**What you need to do:**
Using the data below, output the first line and every line after it up to and including the line containing "be readily investigated.", exactly as written and with nothing added.

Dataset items
▼▼▼

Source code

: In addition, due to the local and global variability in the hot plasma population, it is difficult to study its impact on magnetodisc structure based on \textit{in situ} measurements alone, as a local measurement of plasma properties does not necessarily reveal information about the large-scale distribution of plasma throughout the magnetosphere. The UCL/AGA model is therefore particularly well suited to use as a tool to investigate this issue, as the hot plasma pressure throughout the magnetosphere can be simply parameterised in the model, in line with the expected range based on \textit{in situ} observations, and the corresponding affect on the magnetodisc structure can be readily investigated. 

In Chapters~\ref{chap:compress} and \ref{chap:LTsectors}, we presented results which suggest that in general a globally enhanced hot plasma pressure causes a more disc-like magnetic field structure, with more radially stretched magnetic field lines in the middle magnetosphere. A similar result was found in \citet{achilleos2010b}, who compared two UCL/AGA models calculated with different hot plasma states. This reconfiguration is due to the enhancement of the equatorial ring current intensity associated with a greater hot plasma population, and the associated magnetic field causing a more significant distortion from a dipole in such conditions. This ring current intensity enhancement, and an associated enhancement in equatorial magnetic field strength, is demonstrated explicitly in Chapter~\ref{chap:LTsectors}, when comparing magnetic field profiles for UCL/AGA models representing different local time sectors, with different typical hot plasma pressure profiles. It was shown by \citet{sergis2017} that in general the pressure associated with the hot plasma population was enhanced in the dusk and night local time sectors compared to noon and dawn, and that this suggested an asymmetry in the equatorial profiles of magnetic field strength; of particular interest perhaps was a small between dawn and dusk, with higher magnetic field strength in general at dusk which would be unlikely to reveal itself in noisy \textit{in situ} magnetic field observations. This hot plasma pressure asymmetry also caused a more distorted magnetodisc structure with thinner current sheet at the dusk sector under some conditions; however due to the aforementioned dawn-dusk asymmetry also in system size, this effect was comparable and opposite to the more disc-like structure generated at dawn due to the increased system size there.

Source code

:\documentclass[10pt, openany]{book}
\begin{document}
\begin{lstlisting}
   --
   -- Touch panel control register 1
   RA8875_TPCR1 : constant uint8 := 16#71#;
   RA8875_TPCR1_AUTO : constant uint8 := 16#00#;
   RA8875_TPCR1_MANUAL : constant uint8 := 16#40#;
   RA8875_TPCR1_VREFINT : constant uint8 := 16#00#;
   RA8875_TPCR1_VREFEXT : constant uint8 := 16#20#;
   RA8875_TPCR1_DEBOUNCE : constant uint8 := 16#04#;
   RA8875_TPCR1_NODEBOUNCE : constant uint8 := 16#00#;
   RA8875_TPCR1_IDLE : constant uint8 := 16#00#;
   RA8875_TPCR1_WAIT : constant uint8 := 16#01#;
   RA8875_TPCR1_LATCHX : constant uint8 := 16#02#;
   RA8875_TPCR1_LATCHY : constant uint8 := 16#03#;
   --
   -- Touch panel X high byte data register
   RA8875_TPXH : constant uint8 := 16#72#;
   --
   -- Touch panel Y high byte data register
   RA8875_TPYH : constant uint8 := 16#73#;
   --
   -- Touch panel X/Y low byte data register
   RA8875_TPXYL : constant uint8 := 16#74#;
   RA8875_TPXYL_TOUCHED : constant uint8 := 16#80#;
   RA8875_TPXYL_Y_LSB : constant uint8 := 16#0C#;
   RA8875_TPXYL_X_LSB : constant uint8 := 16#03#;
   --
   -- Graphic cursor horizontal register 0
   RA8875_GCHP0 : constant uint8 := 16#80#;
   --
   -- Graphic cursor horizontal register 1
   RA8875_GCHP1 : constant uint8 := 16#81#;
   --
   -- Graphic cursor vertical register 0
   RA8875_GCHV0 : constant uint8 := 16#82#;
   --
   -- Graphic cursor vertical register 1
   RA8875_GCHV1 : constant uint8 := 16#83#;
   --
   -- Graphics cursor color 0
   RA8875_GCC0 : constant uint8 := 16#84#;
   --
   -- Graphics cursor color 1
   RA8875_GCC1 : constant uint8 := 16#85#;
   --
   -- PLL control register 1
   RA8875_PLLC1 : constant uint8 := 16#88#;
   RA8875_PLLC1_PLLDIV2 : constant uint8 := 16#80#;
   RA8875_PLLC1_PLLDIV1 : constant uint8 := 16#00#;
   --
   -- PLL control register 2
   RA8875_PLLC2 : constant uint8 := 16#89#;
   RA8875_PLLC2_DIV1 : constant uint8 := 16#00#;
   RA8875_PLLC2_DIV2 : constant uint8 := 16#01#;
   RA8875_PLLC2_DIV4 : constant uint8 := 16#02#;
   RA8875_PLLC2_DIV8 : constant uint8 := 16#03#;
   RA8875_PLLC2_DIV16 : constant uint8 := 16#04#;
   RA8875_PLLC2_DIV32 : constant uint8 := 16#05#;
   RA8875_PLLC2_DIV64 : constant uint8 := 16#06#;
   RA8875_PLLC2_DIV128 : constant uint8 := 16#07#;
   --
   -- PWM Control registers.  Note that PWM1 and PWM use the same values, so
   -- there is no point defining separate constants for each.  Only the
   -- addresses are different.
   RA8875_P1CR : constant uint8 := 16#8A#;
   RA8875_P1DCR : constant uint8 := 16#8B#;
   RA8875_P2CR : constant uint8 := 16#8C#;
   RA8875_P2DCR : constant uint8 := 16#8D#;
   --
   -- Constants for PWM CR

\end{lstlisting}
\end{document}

▲▲▲

**Result of this task:**
Source code

: In addition, due to the local and global variability in the hot plasma population, it is difficult to study its impact on magnetodisc structure based on \textit{in situ} measurements alone, as a local measurement of plasma properties does not necessarily reveal information about the large-scale distribution of plasma throughout the magnetosphere. The UCL/AGA model is therefore particularly well suited to use as a tool to investigate this issue, as the hot plasma pressure throughout the magnetosphere can be simply parameterised in the model, in line with the expected range based on \textit{in situ} observations, and the corresponding affect on the magnetodisc structure can be readily investigated. 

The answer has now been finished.